A cylindrical outer cylinder 61 whose upper and lower surfaces are sealed by the upper plate 61a and the lower plate 61b; A combustion tube (62) embedded in the outer cylinder (61) to form a combustion chamber, wherein both of the open ends penetrate the upper and lower plates (61a, 61b) and open to the outside; It is embedded in the outer cylinder 61 and arranged in parallel with the combustion tube 62 and spaced apart at predetermined intervals along the circumference of the combustion tube 62, and both opening ends penetrate the upper and lower plates 61a and 61b and open to the outside.
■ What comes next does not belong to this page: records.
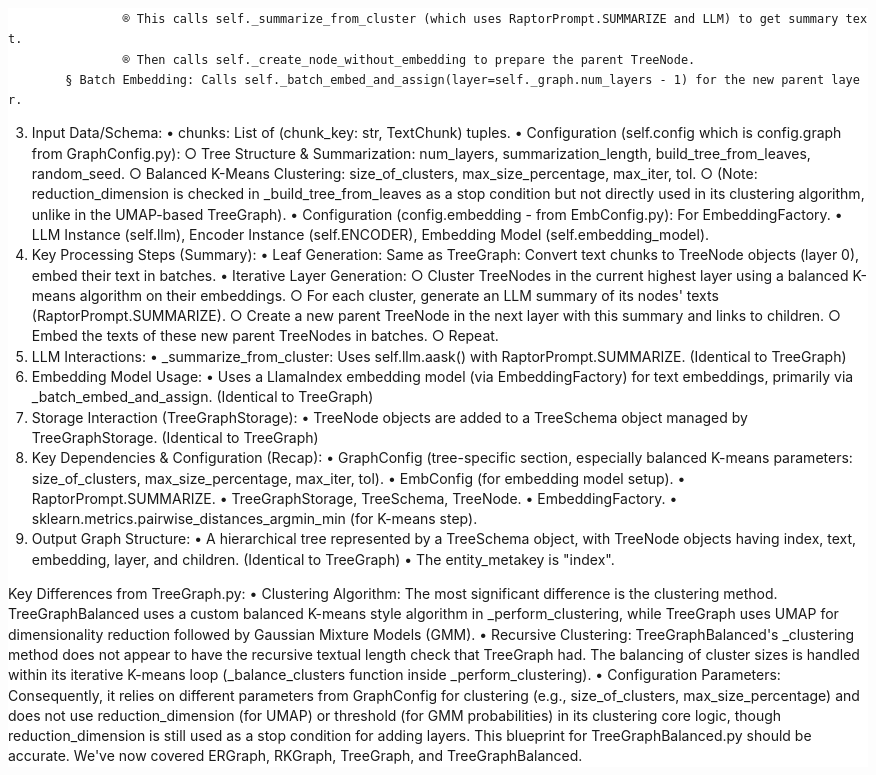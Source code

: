 					® This calls self._summarize_from_cluster (which uses RaptorPrompt.SUMMARIZE and LLM) to get summary text.
					® Then calls self._create_node_without_embedding to prepare the parent TreeNode.
			§ Batch Embedding: Calls self._batch_embed_and_assign(layer=self._graph.num_layers - 1) for the new parent layer.
3. Input Data/Schema:
	• chunks: List of (chunk_key: str, TextChunk) tuples.
	• Configuration (self.config which is config.graph from GraphConfig.py): 
		○ Tree Structure & Summarization: num_layers, summarization_length, build_tree_from_leaves, random_seed.
		○ Balanced K-Means Clustering: size_of_clusters, max_size_percentage, max_iter, tol.
		○ (Note: reduction_dimension is checked in _build_tree_from_leaves as a stop condition but not directly used in its clustering algorithm, unlike in the UMAP-based TreeGraph).
	• Configuration (config.embedding - from EmbConfig.py): For EmbeddingFactory.
	• LLM Instance (self.llm), Encoder Instance (self.ENCODER), Embedding Model (self.embedding_model).
4. Key Processing Steps (Summary):
	• Leaf Generation: Same as TreeGraph: Convert text chunks to TreeNode objects (layer 0), embed their text in batches.
	• Iterative Layer Generation: 
		○ Cluster TreeNodes in the current highest layer using a balanced K-means algorithm on their embeddings.
		○ For each cluster, generate an LLM summary of its nodes' texts (RaptorPrompt.SUMMARIZE).
		○ Create a new parent TreeNode in the next layer with this summary and links to children.
		○ Embed the texts of these new parent TreeNodes in batches.
		○ Repeat.
5. LLM Interactions:
	• _summarize_from_cluster: Uses self.llm.aask() with RaptorPrompt.SUMMARIZE. (Identical to TreeGraph)
6. Embedding Model Usage:
	• Uses a LlamaIndex embedding model (via EmbeddingFactory) for text embeddings, primarily via _batch_embed_and_assign. (Identical to TreeGraph)
7. Storage Interaction (TreeGraphStorage):
	• TreeNode objects are added to a TreeSchema object managed by TreeGraphStorage. (Identical to TreeGraph)
8. Key Dependencies & Configuration (Recap):
	• GraphConfig (tree-specific section, especially balanced K-means parameters: size_of_clusters, max_size_percentage, max_iter, tol).
	• EmbConfig (for embedding model setup).
	• RaptorPrompt.SUMMARIZE.
	• TreeGraphStorage, TreeSchema, TreeNode.
	• EmbeddingFactory.
	• sklearn.metrics.pairwise_distances_argmin_min (for K-means step).
9. Output Graph Structure:
	• A hierarchical tree represented by a TreeSchema object, with TreeNode objects having index, text, embedding, layer, and children. (Identical to TreeGraph)
	• The entity_metakey is "index".

Key Differences from TreeGraph.py:
	• Clustering Algorithm: The most significant difference is the clustering method. TreeGraphBalanced uses a custom balanced K-means style algorithm in _perform_clustering, while TreeGraph uses UMAP for dimensionality reduction followed by Gaussian Mixture Models (GMM).
	• Recursive Clustering: TreeGraphBalanced's _clustering method does not appear to have the recursive textual length check that TreeGraph had. The balancing of cluster sizes is handled within its iterative K-means loop (_balance_clusters function inside _perform_clustering).
	• Configuration Parameters: Consequently, it relies on different parameters from GraphConfig for clustering (e.g., size_of_clusters, max_size_percentage) and does not use reduction_dimension (for UMAP) or threshold (for GMM probabilities) in its clustering core logic, though reduction_dimension is still used as a stop condition for adding layers.
This blueprint for TreeGraphBalanced.py should be accurate. We've now covered ERGraph, RKGraph, TreeGraph, and TreeGraphBalanced.
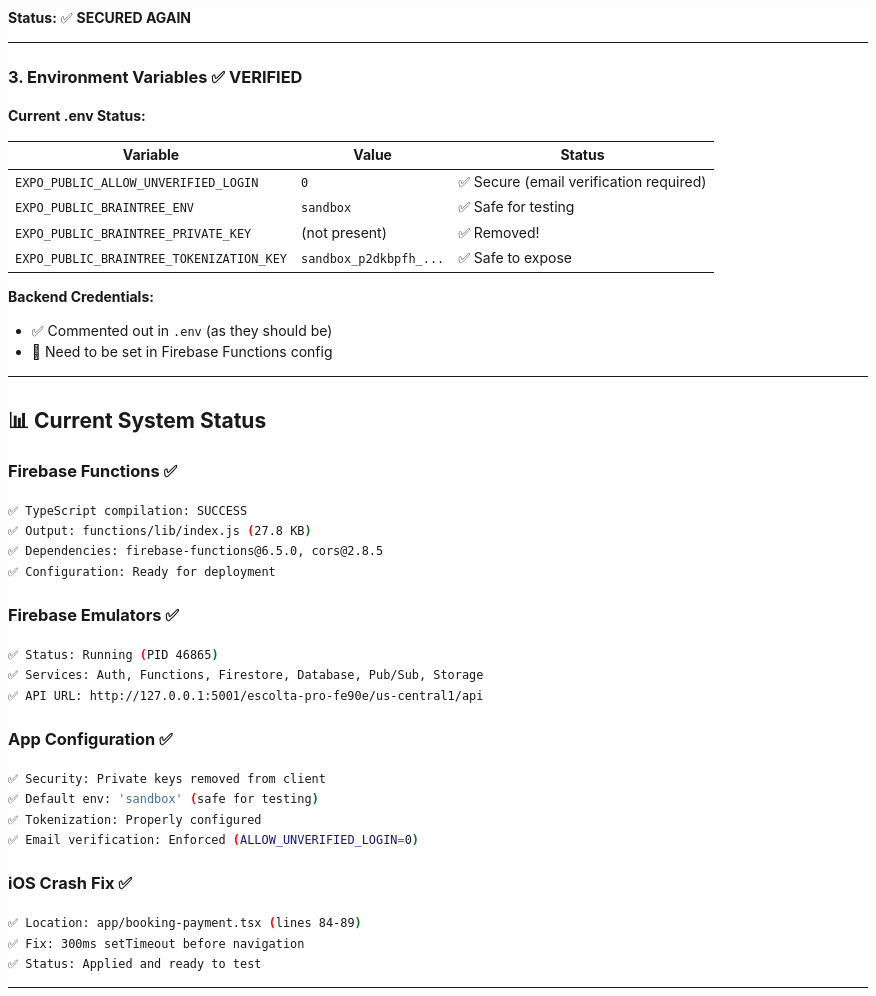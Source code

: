 **Status:** ✅ **SECURED AGAIN**

---

### 3. Environment Variables ✅ **VERIFIED**

**Current .env Status:**

| Variable | Value | Status |
|----------|-------|--------|
| `EXPO_PUBLIC_ALLOW_UNVERIFIED_LOGIN` | `0` | ✅ Secure (email verification required) |
| `EXPO_PUBLIC_BRAINTREE_ENV` | `sandbox` | ✅ Safe for testing |
| `EXPO_PUBLIC_BRAINTREE_PRIVATE_KEY` | (not present) | ✅ Removed! |
| `EXPO_PUBLIC_BRAINTREE_TOKENIZATION_KEY` | `sandbox_p2dkbpfh_...` | ✅ Safe to expose |

**Backend Credentials:**
- ✅ Commented out in `.env` (as they should be)
- 📝 Need to be set in Firebase Functions config

---

## 📊 Current System Status

### Firebase Functions ✅
```bash
✅ TypeScript compilation: SUCCESS
✅ Output: functions/lib/index.js (27.8 KB)
✅ Dependencies: firebase-functions@6.5.0, cors@2.8.5
✅ Configuration: Ready for deployment
```

### Firebase Emulators ✅
```bash
✅ Status: Running (PID 46865)
✅ Services: Auth, Functions, Firestore, Database, Pub/Sub, Storage
✅ API URL: http://127.0.0.1:5001/escolta-pro-fe90e/us-central1/api
```

### App Configuration ✅
```bash
✅ Security: Private keys removed from client
✅ Default env: 'sandbox' (safe for testing)
✅ Tokenization: Properly configured
✅ Email verification: Enforced (ALLOW_UNVERIFIED_LOGIN=0)
```

### iOS Crash Fix ✅
```bash
✅ Location: app/booking-payment.tsx (lines 84-89)
✅ Fix: 300ms setTimeout before navigation
✅ Status: Applied and ready to test
```

---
A plurality of combustion gas induction pipes 64; Inverted induction chamber 63 for communicating the lower opening of the combustion pipe 62 and the lower opening of the combustion gas induction pipe 64, the space between the outer cylinder 61 and the components (62, 63, 64) In the heat exchanger of the down-combustion boiler in which a chamber for heating water (60a) is formed, and in which the heating inlet pipe (S1) and the heating outlet pipe (D1) communicate with each other, The combustion tube 62 includes a main combustion tube 62a of which one open end penetrates the upper plate 61a and is opened to the outside; The auxiliary combustion tube 62b in which the other opening end penetrates the lower plate 61b and is opened to the outside while one opening end communicates with the other opening end of the main combustion tube 62 via the annular connecting plate 62c. The diameter of the auxiliary combustion tube (62b) is made smaller than the diameter of the main combustion tube (62a), the upper end of the auxiliary combustion tube 62b is coupled to protrude to the upper surface of the connecting plate (62c) vortex forming unit And a portion 62b-1 formed so that a part of the combustion gas collides with the connecting plate 62c to form a vortex when the combustion gas flows from the main combustion pipe 62a to the inversion induction chamber 63. Heat exchanger in combustion boilers.